Ireland: Gay Anglicans reiterate calls for same-sex marriage

Illustrated rainbow pride flag on a white background.

Changing Attitude Ireland (CAI), the Anglican Church of Ireland’s pro-gay group, has made a submission to the Irish Constitutional Convention in support of extending civil marriage to same-sex couples.

The convention is examining equal marriage, along with other key issues, in a year-long consultation exercise.

CAI stated in its submission that it “strongly supports the extension of civil marriage to same-sex couples. CAI views the existing inequalities between civil partnership and civil marriage as having a real world detrimental impact on the lives of same-sex couples, and even more on children being raised by them.

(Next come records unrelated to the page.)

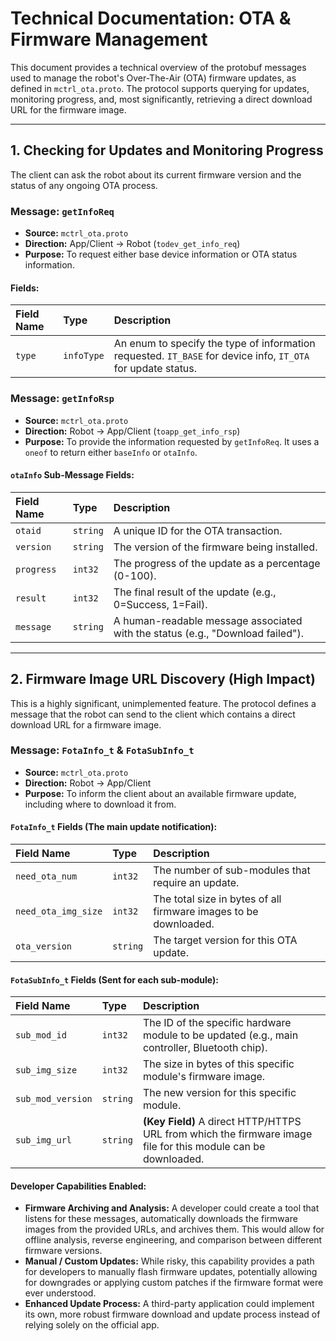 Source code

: # Technical Documentation: OTA & Firmware Management

This document provides a technical overview of the protobuf messages used to manage the robot's Over-The-Air (OTA) firmware updates, as defined in `mctrl_ota.proto`. The protocol supports querying for updates, monitoring progress, and, most significantly, retrieving a direct download URL for the firmware image.

---

## 1. Checking for Updates and Monitoring Progress

The client can ask the robot about its current firmware version and the status of any ongoing OTA process.

### Message: `getInfoReq`

-   **Source:** `mctrl_ota.proto`
-   **Direction:** App/Client -> Robot (`todev_get_info_req`)
-   **Purpose:** To request either base device information or OTA status information.

#### Fields:

| Field Name | Type     | Description                                                                                              |
| :--------- | :------- | :------------------------------------------------------------------------------------------------------- |
| `type`     | `infoType` | An enum to specify the type of information requested. `IT_BASE` for device info, `IT_OTA` for update status. |

### Message: `getInfoRsp`

-   **Source:** `mctrl_ota.proto`
-   **Direction:** Robot -> App/Client (`toapp_get_info_rsp`)
-   **Purpose:** To provide the information requested by `getInfoReq`. It uses a `oneof` to return either `baseInfo` or `otaInfo`.

#### `otaInfo` Sub-Message Fields:

| Field Name | Type     | Description                                                                 |
| :--------- | :------- | :-------------------------------------------------------------------------- |
| `otaid`    | `string` | A unique ID for the OTA transaction.                                        |
| `version`  | `string` | The version of the firmware being installed.                                |
| `progress` | `int32`  | The progress of the update as a percentage (0-100).                         |
| `result`   | `int32`  | The final result of the update (e.g., 0=Success, 1=Fail).                   |
| `message`  | `string` | A human-readable message associated with the status (e.g., "Download failed"). |

---

## 2. Firmware Image URL Discovery (High Impact)

This is a highly significant, unimplemented feature. The protocol defines a message that the robot can send to the client which contains a direct download URL for a firmware image.

### Message: `FotaInfo_t` & `FotaSubInfo_t`

-   **Source:** `mctrl_ota.proto`
-   **Direction:** Robot -> App/Client
-   **Purpose:** To inform the client about an available firmware update, including where to download it from.

#### `FotaInfo_t` Fields (The main update notification):

| Field Name         | Type    | Description                                                              |
| :----------------- | :------ | :----------------------------------------------------------------------- |
| `need_ota_num`     | `int32` | The number of sub-modules that require an update.                        |
| `need_ota_img_size`| `int32` | The total size in bytes of all firmware images to be downloaded.         |
| `ota_version`      | `string`| The target version for this OTA update.                                  |

#### `FotaSubInfo_t` Fields (Sent for each sub-module):

| Field Name        | Type     | Description                                                                                                                                                             |
| :---------------- | :------- | :---------------------------------------------------------------------------------------------------------------------------------------------------------------------- |
| `sub_mod_id`      | `int32`  | The ID of the specific hardware module to be updated (e.g., main controller, Bluetooth chip).                                                                           |
| `sub_img_size`    | `int32`  | The size in bytes of this specific module's firmware image.                                                                                                             |
| `sub_mod_version` | `string` | The new version for this specific module.                                                                                                                               |
| `sub_img_url`     | `string` | **(Key Field)** A direct HTTP/HTTPS URL from which the firmware image file for this module can be downloaded.                                                             |

#### Developer Capabilities Enabled:

-   **Firmware Archiving and Analysis:** A developer could create a tool that listens for these messages, automatically downloads the firmware images from the provided URLs, and archives them. This would allow for offline analysis, reverse engineering, and comparison between different firmware versions.
-   **Manual / Custom Updates:** While risky, this capability provides a path for developers to manually flash firmware updates, potentially allowing for downgrades or applying custom patches if the firmware format were ever understood.
-   **Enhanced Update Process:** A third-party application could implement its own, more robust firmware download and update process instead of relying solely on the official app.
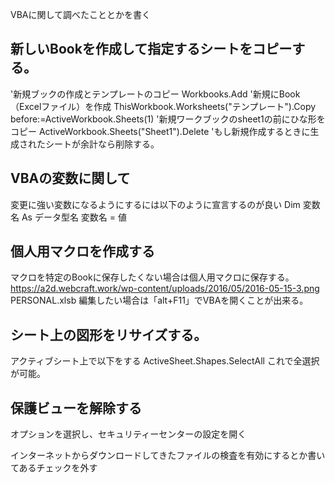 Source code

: VBAに関して調べたこととかを書く

## 新しいBookを作成して指定するシートをコピーする。

'新規ブックの作成とテンプレートのコピー
Workbooks.Add '新規にBook（Excelファイル）を作成
ThisWorkbook.Worksheets("テンプレート").Copy before:=ActiveWorkbook.Sheets(1) '新規ワークブックのsheet1の前にひな形をコピー
ActiveWorkbook.Sheets("Sheet1").Delete 'もし新規作成するときに生成されたシートが余計なら削除する。


## VBAの変数に関して

変更に強い変数になるようにするには以下のように宣言するのが良い
Dim 変数名 As データ型名
変数名 = 値

## 個人用マクロを作成する
マクロを特定のBookに保存したくない場合は個人用マクロに保存する。
https://a2d.webcraft.work/wp-content/uploads/2016/05/2016-05-15-3.png
PERSONAL.xlsb
編集したい場合は「alt+F11」でVBAを開くことが出来る。

## シート上の図形をリサイズする。

アクティブシート上で以下をする
ActiveSheet.Shapes.SelectAll
これで全選択が可能。

## 保護ビューを解除する

オプションを選択し、セキュリティーセンターの設定を開く

インターネットからダウンロードしてきたファイルの検査を有効にするとか書いてあるチェックを外す
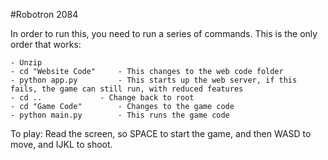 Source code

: #Robotron 2084


In order to run this, you need to run a series of commands. This is the only order that works:

	- Unzip
	- cd "Website Code"		- This changes to the web code folder
	- python app.py			- This starts up the web server, if this fails, the game can still run, with reduced features
	- cd ..				- Change back to root
	- cd "Game Code"		- Changes to the game code
	- python main.py		- This runs the game code
 
To play:
	Read the screen, so SPACE to start the game, and then WASD to move, and IJKL to shoot.
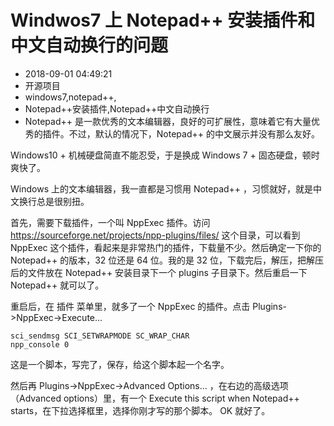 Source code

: # Windwos7 上 Notepad++ 安装插件和中文自动换行的问题
- 2018-09-01 04:49:21
- 开源项目
- windows7,notepad++,
- Notepad++安装插件,Notepad++中文自动换行
- Notepad++ 是一款优秀的文本编辑器，良好的可扩展性，意味着它有大量优秀的插件。不过，默认的情况下，Notepad++ 的中文展示并没有那么友好。

Windows10 + 机械硬盘简直不能忍受，于是换成 Windows 7 + 固态硬盘，顿时爽快了。

Windows 上的文本编辑器，我一直都是习惯用 Notepad++ ，习惯就好，就是中文换行总是很别扭。

首先，需要下载插件，一个叫 NppExec 插件。访问 <https://sourceforge.net/projects/npp-plugins/files/> 这个目录，可以看到 NppExec 这个插件，看起来是非常热门的插件，下载量不少。然后确定一下你的 Notepad++ 的版本，32 位还是 64 位。我的是 32 位，下载完后，解压，把解压后的文件放在 Notepad++ 安装目录下一个 plugins 子目录下。然后重启一下 Notepad++ 就可以了。

重启后，在 插件 菜单里，就多了一个 NppExec 的插件。点击 Plugins->NppExec->Execute... 

    sci_sendmsg SCI_SETWRAPMODE SC_WRAP_CHAR
    npp_console 0

这是一个脚本，写完了，保存，给这个脚本起一个名字。

然后再 Plugins->NppExec->Advanced Options... ，在右边的高级选项（Advanced options）里，有一个 Execute this script when Notepad++ starts，在下拉选择框里，选择你刚才写的那个脚本。 OK 就好了。
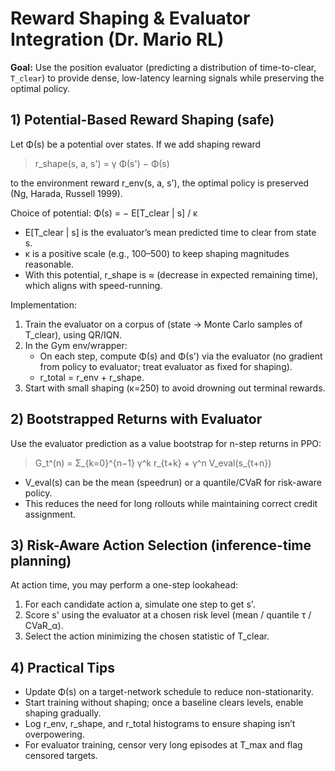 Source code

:# Reward Shaping & Evaluator Integration (Dr. Mario RL)

**Goal:** Use the position evaluator (predicting a distribution of time-to-clear, `T_clear`) to provide dense, low-latency learning signals while preserving the optimal policy.

## 1) Potential-Based Reward Shaping (safe)

Let Φ(s) be a potential over states. If we add shaping reward

> r_shape(s, a, s') = γ Φ(s') − Φ(s)

to the environment reward r_env(s, a, s'), the optimal policy is preserved (Ng, Harada, Russell 1999).

Choice of potential: Φ(s) = − E[T_clear | s] / κ

- E[T_clear | s] is the evaluator’s mean predicted time to clear from state s.
- κ is a positive scale (e.g., 100–500) to keep shaping magnitudes reasonable.
- With this potential, r_shape is ≈ (decrease in expected remaining time), which aligns with speed-running.

Implementation:
1. Train the evaluator on a corpus of (state → Monte Carlo samples of T_clear), using QR/IQN.
2. In the Gym env/wrapper:
   - On each step, compute Φ(s) and Φ(s') via the evaluator (no gradient from policy to evaluator; treat evaluator as fixed for shaping).
   - r_total = r_env + r_shape.
3. Start with small shaping (κ=250) to avoid drowning out terminal rewards.

## 2) Bootstrapped Returns with Evaluator

Use the evaluator prediction as a value bootstrap for n-step returns in PPO:

> G_t^(n) = Σ_{k=0}^{n−1} γ^k r_{t+k} + γ^n V_eval(s_{t+n})

- V_eval(s) can be the mean (speedrun) or a quantile/CVaR for risk-aware policy.
- This reduces the need for long rollouts while maintaining correct credit assignment.

## 3) Risk-Aware Action Selection (inference-time planning)

At action time, you may perform a one-step lookahead:
1. For each candidate action a, simulate one step to get s'.
2. Score s' using the evaluator at a chosen risk level (mean / quantile τ / CVaR_α).
3. Select the action minimizing the chosen statistic of T_clear.

## 4) Practical Tips

- Update Φ(s) on a target-network schedule to reduce non-stationarity.
- Start training without shaping; once a baseline clears levels, enable shaping gradually.
- Log r_env, r_shape, and r_total histograms to ensure shaping isn’t overpowering.
- For evaluator training, censor very long episodes at T_max and flag censored targets.
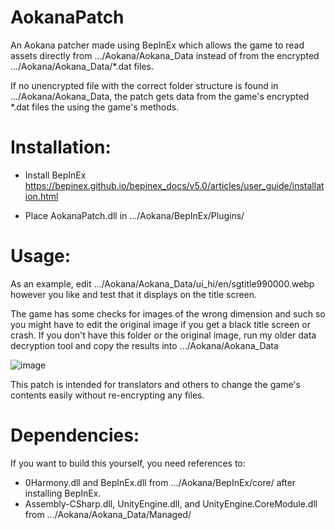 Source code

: # AokanaPatch
An Aokana patcher made using BepInEx which allows the game to read assets directly from .../Aokana/Aokana_Data instead of from the encrypted .../Aokana/Aokana_Data/\*.dat files. 

If no unencrypted file with the correct folder structure is found in .../Aokana/Aokana_Data, the patch gets data from the game's encrypted \*.dat files the using the game's methods.

# Installation:
- Install BepInEx
https://bepinex.github.io/bepinex_docs/v5.0/articles/user_guide/installation.html

- Place AokanaPatch.dll in .../Aokana/BepInEx/Plugins/

# Usage:
As an example, edit .../Aokana/Aokana_Data/ui_hi/en/sgtitle990000.webp however you like and test that it displays on the title screen. 

The game has some checks for images of the wrong dimension and such so you might have to edit the original image if you get a black title screen or crash. If you don't have this folder or the original image, run my older data decryption tool and copy the results into .../Aokana/Aokana_Data

![image](https://user-images.githubusercontent.com/74600302/115036070-48db4980-9f21-11eb-9362-49ff5c15c8df.png)

This patch is intended for translators and others to change the game's contents easily without re-encrypting any files.

# Dependencies:

If you want to build this yourself, you need references to:
- 0Harmony.dll and BepInEx.dll from .../Aokana/BepInEx/core/ after installing BepInEx.
- Assembly-CSharp.dll, UnityEngine.dll, and UnityEngine.CoreModule.dll from .../Aokana/Aokana_Data/Managed/
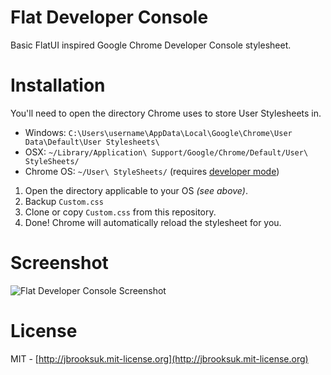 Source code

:# Flat Developer Console
Basic FlatUI inspired Google Chrome Developer Console stylesheet.

# Installation
You'll need to open the directory Chrome uses to store User Stylesheets in.

- Windows: `C:\Users\username\AppData\Local\Google\Chrome\User Data\Default\User Stylesheets\`
- OSX: `~/Library/Application\ Support/Google/Chrome/Default/User\ StyleSheets/`
- Chrome OS: `~/User\ StyleSheets/` (requires [developer mode](https://sites.google.com/site/chromeoswikisite/home/what-s-new-in-dev-and-beta/developer-mode))

1. Open the directory applicable to your OS *(see above)*.
2. Backup `Custom.css`
3. Clone or copy `Custom.css` from this repository.
4. Done! Chrome will automatically reload the stylesheet for you.

# Screenshot
![Flat Developer Console Screenshot](https://dl.dropboxusercontent.com/u/7323096/GitHub/chromeflatconsole.png)

# License
MIT - [http://jbrooksuk.mit-license.org](http://jbrooksuk.mit-license.org)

“We call for churches and other faith groups to be allowed ‘opt in’ to registering same-sex marriages, while protecting them from any attempt at compulsion, as this is the best way to respect the religious freedoms of both those who support and those who oppose same-sex marriage.”

It added: “This is particularly important in the Irish context, where there is a history of civil marriage law being used to discriminate against religious minorities.”

The Constitutional Convention set up last year by the Irish Government to examine possible changes to the Irish Constitution will meet in Dublin on 13 and 14 April to discuss same-sex civil marriage.

It is made up of 100 members two thirds of whom are citizen members chosen to represent a cross-section of Irish society.

The other third are parliamentary members of the Dail (Irish lower house) and Seanad (Irish senate) and MLAs from Northern Ireland.

In November 2012, Irish deputy prime minister (Tánaiste) Eamon Gilmore said he would like to see a referendum on equal marriage “as soon as possible”.

Mr Gilmore said his own view was that the “time has come” for Ireland to introduce marriage rights for gay couples. “I don’t believe we should postpone what is a human right,” he told RTÉ radio.